Saints Coach Sean Payton might eventually be held responsible for the bounty… (John David Mercer / US Presswire )
Gregg Williams is in big trouble. The former New Orleans defensive coordinator, a guy who answered to the self-styled nickname "Dr. Heat," is at the middle of the bounty scandal that has rocked the Saints.
At the moment it's the biggest story in the NFL, big enough even to supplant the Peyton Manning saga, which hinges on Thursday's roster bonus deadline. (Former Colts coach Tony Dungy, incidentally, thinks there could have been a bounty on Manning in 2006 when Indianapolis played Washington, where Williams was the defensive coordinator. In that game, Redskins then-defensive end Phillip Daniels — who has admitted to a bounty system there — clobbered Manning with a hit that is believed to be the start of the quarterback's chronic neck problems.)
Williams, now defensive coordinator in St. Louis, figures to get the most severe punishment for the Saints fiasco, especially because he evidently has a pattern of installing these systems with teams, one that rewards defenders with cash for knocking opponents out of games. He met Monday with NFL security officials.

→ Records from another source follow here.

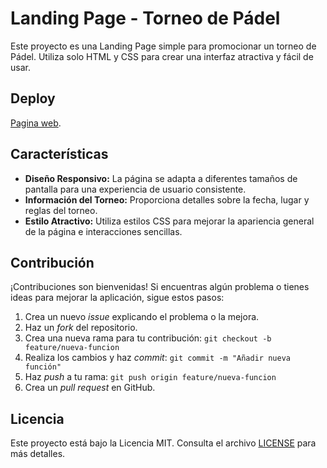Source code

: # Landing Page - Torneo de Pádel

Este proyecto es una Landing Page simple para promocionar un torneo de Pádel. Utiliza solo HTML y CSS para crear una interfaz atractiva y fácil de usar.



## Deploy

[Pagina web](https://almuba.dev/paddelLanding/).

## Características

- **Diseño Responsivo:** La página se adapta a diferentes tamaños de pantalla para una experiencia de usuario consistente.
- **Información del Torneo:** Proporciona detalles sobre la fecha, lugar y reglas del torneo.
- **Estilo Atractivo:** Utiliza estilos CSS para mejorar la apariencia general de la página e interacciones sencillas.

## Contribución

¡Contribuciones son bienvenidas! Si encuentras algún problema o tienes ideas para mejorar la aplicación, sigue estos pasos:

1. Crea un nuevo *issue* explicando el problema o la mejora.
2. Haz un *fork* del repositorio.
3. Crea una nueva rama para tu contribución: `git checkout -b feature/nueva-funcion`
4. Realiza los cambios y haz *commit*: `git commit -m "Añadir nueva función"`
5. Haz *push* a tu rama: `git push origin feature/nueva-funcion`
6. Crea un *pull request* en GitHub.

## Licencia

Este proyecto está bajo la Licencia MIT. Consulta el archivo [LICENSE](LICENSE) para más detalles.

But say this for the prime culprit: Shortly after the league released the findings of its secret investigation of the Saints, Williams publicly admitted he was involved, said he knew it was wrong all along and apologized. The league probably had his fingerprints all over the scandal, but at least Williams confessed.
It will be shameful if the rest of the Saints wriggle off the hook by throwing Williams under the parade float. Clearly, the bounties were part of their team culture, and it's entirely illogical to think they happened without the knowledge of Coach Sean Payton and General Manager Mickey Loomis. They have to be held accountable too, and that probably means weighty suspensions.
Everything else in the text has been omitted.